Thursday, March 23, 2006

"La Folia," or "Folly," played triple forte on the Bombard Belgique

The European Union has treated us to a bumper crop of bureaucratic foolishness, but this one's a whopper. In a regulation to become effective in July, the Boys in Brussells have found a new item to place under restriction as a hazard to health and the environment: pipe organs.

It seems the member states of the EU passed a law restricting to a tiny percentage the amount of lead that can be contained in electrically powered devices. Pipe organs use lots of lead. Most of the pipes are almost entirely lead, in fact. The wind chests are kept full by air supplied by a pump, and those pumps are powered by electricity. So there you are.

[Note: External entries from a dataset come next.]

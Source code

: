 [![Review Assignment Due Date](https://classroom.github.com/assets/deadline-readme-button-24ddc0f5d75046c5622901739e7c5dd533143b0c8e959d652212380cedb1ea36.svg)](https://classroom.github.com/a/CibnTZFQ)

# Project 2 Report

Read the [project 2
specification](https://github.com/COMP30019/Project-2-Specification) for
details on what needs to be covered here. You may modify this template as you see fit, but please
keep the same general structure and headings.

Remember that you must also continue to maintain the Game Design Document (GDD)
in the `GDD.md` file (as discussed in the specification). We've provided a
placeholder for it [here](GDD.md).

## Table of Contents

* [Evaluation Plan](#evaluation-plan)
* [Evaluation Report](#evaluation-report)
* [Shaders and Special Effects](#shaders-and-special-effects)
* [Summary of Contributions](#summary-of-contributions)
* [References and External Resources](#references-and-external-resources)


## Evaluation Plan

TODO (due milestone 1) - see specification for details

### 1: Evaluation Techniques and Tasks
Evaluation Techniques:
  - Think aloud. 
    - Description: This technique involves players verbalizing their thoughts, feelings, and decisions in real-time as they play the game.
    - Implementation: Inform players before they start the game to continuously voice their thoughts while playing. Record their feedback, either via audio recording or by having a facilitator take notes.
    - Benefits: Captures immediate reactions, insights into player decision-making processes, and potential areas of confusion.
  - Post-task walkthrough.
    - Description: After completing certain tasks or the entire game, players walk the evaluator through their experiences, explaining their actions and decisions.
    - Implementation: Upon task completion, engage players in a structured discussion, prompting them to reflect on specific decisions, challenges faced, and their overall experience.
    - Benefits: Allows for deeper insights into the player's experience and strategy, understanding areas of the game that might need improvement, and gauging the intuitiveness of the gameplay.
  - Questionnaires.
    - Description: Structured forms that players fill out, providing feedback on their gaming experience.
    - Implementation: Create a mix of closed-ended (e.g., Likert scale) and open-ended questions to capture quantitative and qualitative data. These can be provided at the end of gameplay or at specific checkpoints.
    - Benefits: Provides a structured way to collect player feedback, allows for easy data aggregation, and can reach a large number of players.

How could such a crazy thing happen? Sheer sloppiness. The law was intended to deal with electronics like outdated cell phones or computer circuit boards. If these are dumped into landfills, the lead can leach into the environment and be a true hazard. But they didn't bother to specify the target of the law, so they wound up targetting by accident a technology whose hazards, if any, we would know about by now as we've only been using the things for two thousand years. (Literally. The earliest known organ prototype was invented by one of the great engineers of antiquity, Ktesibius of Alexandria, in the 3rd century BC. It was called a hydraulis, as the air flow was kept steady by a regulating mechanism using water pressure.)

Brussels was quick to reassure organ builders that their craft was in no danger. All any builder had to do was file for an exemption and he'd get it. But why should they HAVE to?? Why didn't the bureaucrats do their jobs, think it through, and specify the devices and situations they were concerned about with a phrase like "and all similar devices" thrown in to cover anything they missed? Why should the burden be on ordinary EU citizens to correct a mistake the "professionals" never should have made in the first place?

If there's anything worse than an unaccountable bureaucracy exerting control over every aspect of your life, it's an incompetant unaccountable bureaucracy exerting control over every aspect of your life.

(Note: The bombard is in fact a class of organ pipes, the noisiest ever constructed.)

Monday, March 13, 2006

Even scarier

In this post I shared a few of the sights I found in post-Katrina New Orleans after returning from exile in Jackson. One of those sights was this:

That's the steeple for St. Stephen's Catholic Church, across the street. I was noting in particular how several copper panels had been ripped away by the wind, exposing the wood underneath. The light areas are exposed wood, as the copper had darkened into a rich green patina in the more than one hundred years since the church was built. This shot, from another angle and greater distance, gives a better picture of the height of the steeple:

I wondered how they were going to repair this damage, whether they would replace all the copper, or just the missing panels. That would of course give the steeple a rather piebald look, with shiny new copper mixed in with patinaed old copper. For that matter, I wondered just how they were going to physically do the repairs. The spot is not exactly accessible.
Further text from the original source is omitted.